BEIRUT – Bahrain is set to become the first country in the region to operate Lockheed’s F-16 Block 70 aircraft, in a move that will boost the Falcon’s production line.
Last November, Vice President Mike Pence announced the signature of a deal for the sale of 16 F-16s worth over $2.3 billion to the Gulf country, considering it a “big boost for American jobs and security.”
“We are pleased the Kingdom of Bahrain and the U.S. government have agreed to move forward with the sale of F-16 Block 70 aircraft for the Royal Bahraini Air Force,” said Rick Groesch, regional vice president of international business development at Lockheed Martin Aeronautics.
The F-16 Block 70 is the newest generation of Fighting Falcon. The core of its configuration (over the Block-50/52) is the AN/APG-83 active electronically-scanned array radar. The latest fourth-gen aircraft combines capability upgrades such as avionics architecture and structural upgrades to extend the life of the aircraft by more than 50 percent beyond that of previous production F-16s.
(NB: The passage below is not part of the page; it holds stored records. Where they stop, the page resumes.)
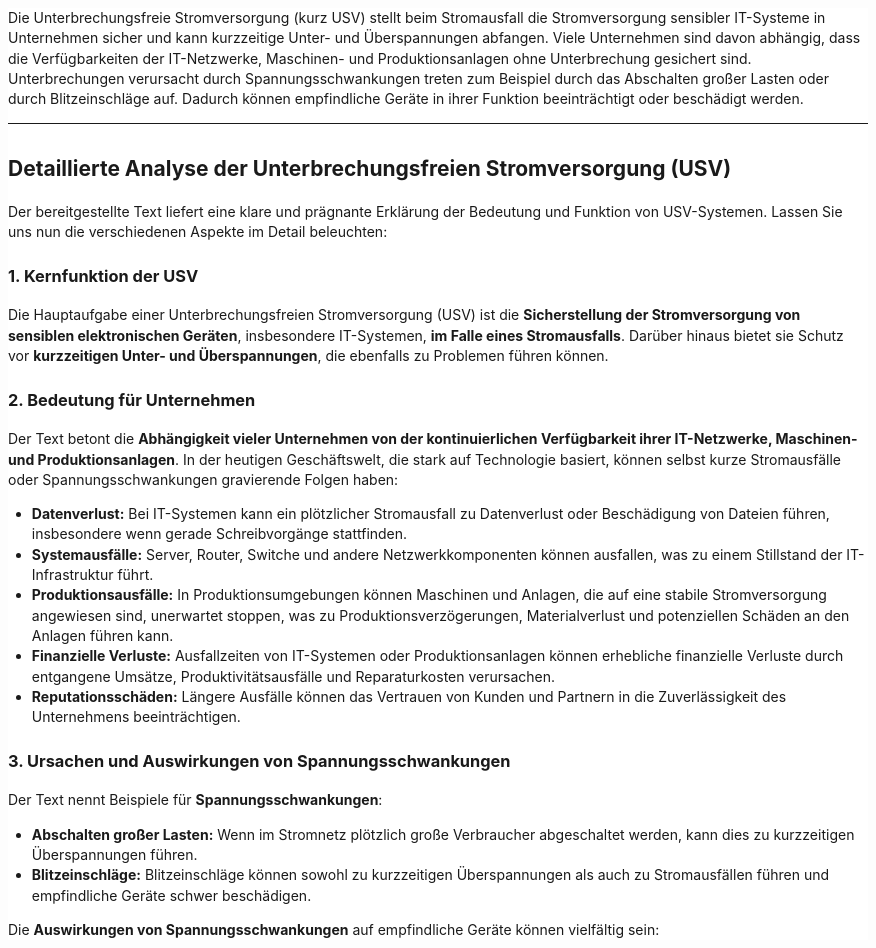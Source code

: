 Die Unterbrechungsfreie Stromversorgung (kurz USV) stellt beim Stromausfall die Stromversorgung sensibler IT-Systeme in Unternehmen sicher und kann kurzzeitige Unter- und Überspannungen abfangen. Viele Unternehmen sind davon abhängig, dass die Verfügbarkeiten der IT-Netzwerke, Maschinen- und Produktionsanlagen ohne Unterbrechung gesichert sind. Unterbrechungen verursacht durch Spannungsschwankungen treten zum Beispiel durch das Abschalten großer Lasten oder durch Blitzeinschläge auf. Dadurch können empfindliche Geräte in ihrer Funktion beeinträchtigt oder beschädigt werden.


---


## Detaillierte Analyse der Unterbrechungsfreien Stromversorgung (USV)

Der bereitgestellte Text liefert eine klare und prägnante Erklärung der Bedeutung und Funktion von USV-Systemen. Lassen Sie uns nun die verschiedenen Aspekte im Detail beleuchten:

### 1. Kernfunktion der USV

Die Hauptaufgabe einer Unterbrechungsfreien Stromversorgung (USV) ist die **Sicherstellung der Stromversorgung von sensiblen elektronischen Geräten**, insbesondere IT-Systemen, **im Falle eines Stromausfalls**. Darüber hinaus bietet sie Schutz vor **kurzzeitigen Unter- und Überspannungen**, die ebenfalls zu Problemen führen können.

### 2. Bedeutung für Unternehmen

Der Text betont die **Abhängigkeit vieler Unternehmen von der kontinuierlichen Verfügbarkeit ihrer IT-Netzwerke, Maschinen- und Produktionsanlagen**. In der heutigen Geschäftswelt, die stark auf Technologie basiert, können selbst kurze Stromausfälle oder Spannungsschwankungen gravierende Folgen haben:

- **Datenverlust:** Bei IT-Systemen kann ein plötzlicher Stromausfall zu Datenverlust oder Beschädigung von Dateien führen, insbesondere wenn gerade Schreibvorgänge stattfinden.
- **Systemausfälle:** Server, Router, Switche und andere Netzwerkkomponenten können ausfallen, was zu einem Stillstand der IT-Infrastruktur führt.
- **Produktionsausfälle:** In Produktionsumgebungen können Maschinen und Anlagen, die auf eine stabile Stromversorgung angewiesen sind, unerwartet stoppen, was zu Produktionsverzögerungen, Materialverlust und potenziellen Schäden an den Anlagen führen kann.
- **Finanzielle Verluste:** Ausfallzeiten von IT-Systemen oder Produktionsanlagen können erhebliche finanzielle Verluste durch entgangene Umsätze, Produktivitätsausfälle und Reparaturkosten verursachen.
- **Reputationsschäden:** Längere Ausfälle können das Vertrauen von Kunden und Partnern in die Zuverlässigkeit des Unternehmens beeinträchtigen.

### 3. Ursachen und Auswirkungen von Spannungsschwankungen

Der Text nennt Beispiele für **Spannungsschwankungen**:

- **Abschalten großer Lasten:** Wenn im Stromnetz plötzlich große Verbraucher abgeschaltet werden, kann dies zu kurzzeitigen Überspannungen führen.
- **Blitzeinschläge:** Blitzeinschläge können sowohl zu kurzzeitigen Überspannungen als auch zu Stromausfällen führen und empfindliche Geräte schwer beschädigen.

Die **Auswirkungen von Spannungsschwankungen** auf empfindliche Geräte können vielfältig sein:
Although the number of aircraft has been reduced from a total of 19 to 16 units due to cost reduction policy, the sale “would save the shrinking F-16 line,” a military source has disclosed.
The source – who spoke on condition of anonymity – described the sale to Bahrain as “Lockheed’s pass to keep its F-16 production line open for the next three to five years.” In return, the RBAF is in a crucial need of upgrading its fleet to be able to keep up with other Gulf nations, the source continued.
“It’s a win-win situation; Bahrain needs the F-16 and the F-16 needs Bahrain.”